To continue the remarks of Senator Canavan, it is disappointing. I've similarly stood on plenty of polling booths where groups of one organisation have a belief in their candidate or in one sort of thing. The unions believe, for better or worse, that the ALP better represents them, so they come out and stand on their booths. There is nothing wrong with that. I would prefer they didn't—I'd like to stay at home and have a beer and watch the footy—but they come out because that represents their belief. If a church or a group of people come out because a different party represents their belief and values, that is a good thing. I stood on a booth where people from the same organisation preferred a different candidate than the coalition candidate, and they handed out for that candidate—not ours—because they preferred that candidate. That is their right. I might have been annoyed at that and preferred they stay home, but they did not. If we go down the path of prosecuting people for standing behind their beliefs, what has this country become? If people have to be mute, remain silent and sit on their hands rather than strive for the country they want, strive for the values they want and strive for the government they want, that is wrong. If I tell the union movement they should no longer be allowed to come out and hand out on ballot papers, that is wrong. GetUp annoy me because they don't run candidates but they're happy to go to polling booths and hand out material, but if I tell them they can't do that, that is wrong.
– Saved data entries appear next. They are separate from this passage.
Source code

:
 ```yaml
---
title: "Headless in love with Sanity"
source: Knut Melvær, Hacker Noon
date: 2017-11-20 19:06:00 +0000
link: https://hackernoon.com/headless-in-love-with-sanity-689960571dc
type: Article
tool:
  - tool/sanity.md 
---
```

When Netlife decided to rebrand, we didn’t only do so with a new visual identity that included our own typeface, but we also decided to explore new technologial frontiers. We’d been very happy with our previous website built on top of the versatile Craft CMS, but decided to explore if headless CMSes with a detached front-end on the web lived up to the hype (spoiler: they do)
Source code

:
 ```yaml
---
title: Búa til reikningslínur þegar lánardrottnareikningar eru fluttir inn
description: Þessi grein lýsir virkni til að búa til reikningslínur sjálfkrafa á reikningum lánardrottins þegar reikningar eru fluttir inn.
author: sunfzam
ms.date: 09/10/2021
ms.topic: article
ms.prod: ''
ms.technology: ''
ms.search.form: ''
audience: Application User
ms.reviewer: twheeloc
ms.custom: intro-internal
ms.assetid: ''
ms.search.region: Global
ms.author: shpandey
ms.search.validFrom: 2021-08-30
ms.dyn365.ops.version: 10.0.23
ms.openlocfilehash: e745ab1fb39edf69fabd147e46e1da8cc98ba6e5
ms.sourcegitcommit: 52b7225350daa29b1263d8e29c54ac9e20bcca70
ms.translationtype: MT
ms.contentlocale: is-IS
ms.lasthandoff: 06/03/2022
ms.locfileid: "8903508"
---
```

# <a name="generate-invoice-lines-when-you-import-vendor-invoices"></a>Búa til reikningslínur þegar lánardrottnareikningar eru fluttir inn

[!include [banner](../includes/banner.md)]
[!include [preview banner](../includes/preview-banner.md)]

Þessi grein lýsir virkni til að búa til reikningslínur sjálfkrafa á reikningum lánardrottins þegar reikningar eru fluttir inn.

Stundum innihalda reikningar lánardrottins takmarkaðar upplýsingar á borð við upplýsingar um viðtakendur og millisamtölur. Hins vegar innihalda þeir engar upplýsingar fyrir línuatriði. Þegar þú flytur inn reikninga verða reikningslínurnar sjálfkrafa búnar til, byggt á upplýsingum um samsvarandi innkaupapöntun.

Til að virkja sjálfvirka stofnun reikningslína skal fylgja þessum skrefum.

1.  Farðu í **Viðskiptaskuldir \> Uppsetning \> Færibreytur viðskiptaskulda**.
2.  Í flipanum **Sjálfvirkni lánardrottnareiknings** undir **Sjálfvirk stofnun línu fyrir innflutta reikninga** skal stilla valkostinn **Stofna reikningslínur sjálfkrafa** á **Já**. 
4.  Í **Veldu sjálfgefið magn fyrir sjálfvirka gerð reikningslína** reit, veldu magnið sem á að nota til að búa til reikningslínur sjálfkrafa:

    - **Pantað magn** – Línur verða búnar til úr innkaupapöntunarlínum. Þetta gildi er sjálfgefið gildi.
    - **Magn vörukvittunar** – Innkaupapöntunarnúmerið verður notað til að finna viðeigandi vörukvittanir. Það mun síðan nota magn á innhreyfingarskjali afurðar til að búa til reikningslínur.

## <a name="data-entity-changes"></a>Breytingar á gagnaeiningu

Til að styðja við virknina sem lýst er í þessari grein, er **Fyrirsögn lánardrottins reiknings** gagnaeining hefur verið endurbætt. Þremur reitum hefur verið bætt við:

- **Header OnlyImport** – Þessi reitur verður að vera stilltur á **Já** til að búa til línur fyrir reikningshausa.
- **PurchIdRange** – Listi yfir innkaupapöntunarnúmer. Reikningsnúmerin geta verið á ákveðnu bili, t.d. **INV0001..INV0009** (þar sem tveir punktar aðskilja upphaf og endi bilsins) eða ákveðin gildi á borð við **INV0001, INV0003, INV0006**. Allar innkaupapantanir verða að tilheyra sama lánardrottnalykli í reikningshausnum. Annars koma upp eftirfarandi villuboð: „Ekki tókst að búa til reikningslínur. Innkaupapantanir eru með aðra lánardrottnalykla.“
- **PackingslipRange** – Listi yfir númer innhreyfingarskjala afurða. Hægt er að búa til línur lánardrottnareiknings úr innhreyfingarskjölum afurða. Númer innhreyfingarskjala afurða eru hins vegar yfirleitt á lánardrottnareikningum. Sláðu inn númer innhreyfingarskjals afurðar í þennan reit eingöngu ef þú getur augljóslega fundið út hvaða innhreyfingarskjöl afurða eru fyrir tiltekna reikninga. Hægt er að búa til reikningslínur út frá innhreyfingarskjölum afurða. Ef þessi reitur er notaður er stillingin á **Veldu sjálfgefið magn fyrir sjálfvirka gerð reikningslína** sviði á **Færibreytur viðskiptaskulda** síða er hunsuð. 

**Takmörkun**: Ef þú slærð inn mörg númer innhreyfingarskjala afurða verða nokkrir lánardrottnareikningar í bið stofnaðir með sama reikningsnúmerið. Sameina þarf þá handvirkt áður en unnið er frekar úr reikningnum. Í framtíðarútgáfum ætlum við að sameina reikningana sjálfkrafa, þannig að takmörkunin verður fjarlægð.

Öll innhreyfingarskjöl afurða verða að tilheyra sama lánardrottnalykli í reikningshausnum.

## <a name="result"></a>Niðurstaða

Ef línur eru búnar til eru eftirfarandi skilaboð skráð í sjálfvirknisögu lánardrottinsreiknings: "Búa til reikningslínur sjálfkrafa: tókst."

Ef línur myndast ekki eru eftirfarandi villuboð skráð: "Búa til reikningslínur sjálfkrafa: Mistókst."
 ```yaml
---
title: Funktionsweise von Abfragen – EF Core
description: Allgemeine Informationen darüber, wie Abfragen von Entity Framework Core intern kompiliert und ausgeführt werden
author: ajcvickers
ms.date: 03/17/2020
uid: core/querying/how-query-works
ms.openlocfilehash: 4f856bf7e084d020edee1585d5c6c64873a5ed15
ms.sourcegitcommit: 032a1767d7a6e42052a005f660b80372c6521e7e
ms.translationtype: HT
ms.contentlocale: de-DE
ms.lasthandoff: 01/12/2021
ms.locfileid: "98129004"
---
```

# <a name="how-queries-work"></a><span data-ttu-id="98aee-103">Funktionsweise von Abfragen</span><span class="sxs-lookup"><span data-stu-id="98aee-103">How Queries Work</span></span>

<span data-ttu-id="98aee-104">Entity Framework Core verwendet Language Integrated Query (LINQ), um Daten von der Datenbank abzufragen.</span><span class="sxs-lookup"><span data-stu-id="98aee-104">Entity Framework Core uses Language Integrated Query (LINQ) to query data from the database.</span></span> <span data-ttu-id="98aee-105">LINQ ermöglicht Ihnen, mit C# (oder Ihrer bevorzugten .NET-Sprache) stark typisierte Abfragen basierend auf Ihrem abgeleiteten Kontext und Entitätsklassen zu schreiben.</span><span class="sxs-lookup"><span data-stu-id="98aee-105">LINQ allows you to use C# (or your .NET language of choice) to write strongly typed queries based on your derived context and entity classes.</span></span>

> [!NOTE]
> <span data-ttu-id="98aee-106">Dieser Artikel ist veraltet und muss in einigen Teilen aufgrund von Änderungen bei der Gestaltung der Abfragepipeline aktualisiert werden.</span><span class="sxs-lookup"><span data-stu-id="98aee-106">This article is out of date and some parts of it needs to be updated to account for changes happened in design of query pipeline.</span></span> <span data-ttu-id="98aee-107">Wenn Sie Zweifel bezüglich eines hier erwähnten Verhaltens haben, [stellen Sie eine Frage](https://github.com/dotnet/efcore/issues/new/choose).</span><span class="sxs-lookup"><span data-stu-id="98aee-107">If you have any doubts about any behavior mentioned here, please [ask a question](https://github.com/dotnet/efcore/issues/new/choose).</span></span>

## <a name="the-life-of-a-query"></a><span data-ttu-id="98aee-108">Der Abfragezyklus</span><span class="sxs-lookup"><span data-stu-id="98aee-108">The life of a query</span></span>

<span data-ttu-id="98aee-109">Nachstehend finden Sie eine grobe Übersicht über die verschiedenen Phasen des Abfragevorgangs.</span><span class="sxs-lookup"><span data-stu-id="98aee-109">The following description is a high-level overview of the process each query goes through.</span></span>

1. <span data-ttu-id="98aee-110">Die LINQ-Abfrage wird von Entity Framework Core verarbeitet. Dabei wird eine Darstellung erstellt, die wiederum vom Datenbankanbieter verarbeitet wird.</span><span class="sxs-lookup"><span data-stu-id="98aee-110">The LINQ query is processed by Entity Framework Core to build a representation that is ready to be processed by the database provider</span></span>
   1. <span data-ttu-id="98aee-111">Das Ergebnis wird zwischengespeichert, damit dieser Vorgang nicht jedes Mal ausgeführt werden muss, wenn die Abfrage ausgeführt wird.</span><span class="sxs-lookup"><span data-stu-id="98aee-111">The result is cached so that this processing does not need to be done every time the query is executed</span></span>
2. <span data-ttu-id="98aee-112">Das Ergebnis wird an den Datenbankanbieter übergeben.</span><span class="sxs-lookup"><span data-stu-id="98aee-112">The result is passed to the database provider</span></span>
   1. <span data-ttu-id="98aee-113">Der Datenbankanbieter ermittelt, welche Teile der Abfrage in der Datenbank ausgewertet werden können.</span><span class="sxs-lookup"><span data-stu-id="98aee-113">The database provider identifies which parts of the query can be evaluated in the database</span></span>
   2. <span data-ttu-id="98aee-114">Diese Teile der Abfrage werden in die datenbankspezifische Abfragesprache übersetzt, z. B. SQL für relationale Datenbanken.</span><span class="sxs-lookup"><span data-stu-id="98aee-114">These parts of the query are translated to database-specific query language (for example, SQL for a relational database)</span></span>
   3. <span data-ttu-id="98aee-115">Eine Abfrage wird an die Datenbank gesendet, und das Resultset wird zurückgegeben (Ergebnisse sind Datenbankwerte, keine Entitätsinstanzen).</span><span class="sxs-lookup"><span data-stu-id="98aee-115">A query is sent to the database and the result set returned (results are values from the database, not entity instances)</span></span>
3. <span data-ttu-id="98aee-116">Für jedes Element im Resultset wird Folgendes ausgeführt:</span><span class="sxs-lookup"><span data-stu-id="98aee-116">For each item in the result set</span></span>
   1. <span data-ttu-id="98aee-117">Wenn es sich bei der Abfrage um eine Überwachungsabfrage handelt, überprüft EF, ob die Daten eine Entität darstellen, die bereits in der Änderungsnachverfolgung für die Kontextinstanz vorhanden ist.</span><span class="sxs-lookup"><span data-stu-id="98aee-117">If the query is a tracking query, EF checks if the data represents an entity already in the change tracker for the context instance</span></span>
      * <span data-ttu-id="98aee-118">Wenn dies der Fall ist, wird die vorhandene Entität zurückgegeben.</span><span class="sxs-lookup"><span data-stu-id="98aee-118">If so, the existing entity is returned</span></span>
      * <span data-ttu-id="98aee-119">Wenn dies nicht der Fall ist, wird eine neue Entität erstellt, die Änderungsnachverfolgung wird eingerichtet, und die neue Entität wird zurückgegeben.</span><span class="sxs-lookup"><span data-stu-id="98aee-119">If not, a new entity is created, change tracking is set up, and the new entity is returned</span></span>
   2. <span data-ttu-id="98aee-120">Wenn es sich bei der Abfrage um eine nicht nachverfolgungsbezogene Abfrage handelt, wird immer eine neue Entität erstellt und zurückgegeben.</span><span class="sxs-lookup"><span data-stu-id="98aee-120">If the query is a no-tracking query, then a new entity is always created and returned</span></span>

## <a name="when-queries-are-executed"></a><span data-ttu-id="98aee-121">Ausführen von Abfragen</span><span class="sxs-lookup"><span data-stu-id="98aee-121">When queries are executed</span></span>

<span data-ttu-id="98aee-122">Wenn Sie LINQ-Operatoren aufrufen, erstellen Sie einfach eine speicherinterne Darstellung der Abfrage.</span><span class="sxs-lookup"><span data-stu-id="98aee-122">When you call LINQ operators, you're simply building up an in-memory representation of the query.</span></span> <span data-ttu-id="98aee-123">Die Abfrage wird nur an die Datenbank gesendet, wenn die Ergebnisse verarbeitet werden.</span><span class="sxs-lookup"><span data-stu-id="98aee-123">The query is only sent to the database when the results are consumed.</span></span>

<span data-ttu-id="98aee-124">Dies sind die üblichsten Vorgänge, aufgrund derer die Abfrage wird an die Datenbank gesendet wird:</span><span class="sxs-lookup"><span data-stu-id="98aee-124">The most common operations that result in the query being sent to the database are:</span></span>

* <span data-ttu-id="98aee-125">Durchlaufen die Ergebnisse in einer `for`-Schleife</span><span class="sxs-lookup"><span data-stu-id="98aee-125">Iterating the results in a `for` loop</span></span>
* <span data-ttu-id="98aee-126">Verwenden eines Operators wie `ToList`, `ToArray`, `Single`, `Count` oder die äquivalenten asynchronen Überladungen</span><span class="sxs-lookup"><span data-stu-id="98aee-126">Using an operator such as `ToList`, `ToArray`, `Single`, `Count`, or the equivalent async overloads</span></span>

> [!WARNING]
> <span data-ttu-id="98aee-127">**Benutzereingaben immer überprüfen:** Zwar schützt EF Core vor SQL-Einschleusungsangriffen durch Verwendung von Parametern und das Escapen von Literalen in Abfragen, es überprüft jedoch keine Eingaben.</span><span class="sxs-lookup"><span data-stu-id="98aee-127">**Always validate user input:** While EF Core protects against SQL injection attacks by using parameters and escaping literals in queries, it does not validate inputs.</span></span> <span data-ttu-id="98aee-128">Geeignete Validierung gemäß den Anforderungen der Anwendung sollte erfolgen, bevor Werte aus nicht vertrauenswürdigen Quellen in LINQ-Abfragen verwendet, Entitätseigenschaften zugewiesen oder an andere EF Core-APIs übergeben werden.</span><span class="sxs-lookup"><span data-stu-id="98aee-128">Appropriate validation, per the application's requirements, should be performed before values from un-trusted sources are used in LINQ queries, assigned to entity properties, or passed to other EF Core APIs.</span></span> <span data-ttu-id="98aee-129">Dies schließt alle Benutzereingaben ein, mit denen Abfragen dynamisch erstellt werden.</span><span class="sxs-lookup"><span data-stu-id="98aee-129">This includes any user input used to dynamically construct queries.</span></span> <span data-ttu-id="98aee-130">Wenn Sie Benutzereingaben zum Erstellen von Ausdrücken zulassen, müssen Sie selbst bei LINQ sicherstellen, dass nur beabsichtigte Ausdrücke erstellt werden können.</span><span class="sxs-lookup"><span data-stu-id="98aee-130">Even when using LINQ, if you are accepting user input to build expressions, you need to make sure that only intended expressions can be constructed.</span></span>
We should be careful about including only those people that agree with us in the democratic process, because that isn't a democratic process; that is the first step towards dictatorship. Using a report—using a process—to go after people of belief or people with values, whether you agree with them or not, is the wrong thing to do. That is censorship. It is horrific, and I don't want to see it. I also see members from the other place who highlighted the effect of this group behind another community group. The Brethren out in the seat of Calare ran and funded their own rapid response team given the lack of emergency services. It was called the Rapid Relief Team. The local member there, Mr Andrew Gee, highlighted and praised their activities in saving people during the Eugowra floods and put on his social media how it was great to see people come together for their community. He thought it was a good thing when that same group of people, being community focused, were doing a good thing for the community, but as soon as one handed a 'how to vote' card out for someone other than him, they were 'bad people'. That is wrong. Let us not go down the path of choosing who can participate in democracy. Let's not go down the path of saying people are good when they do things you want and bad when they don't.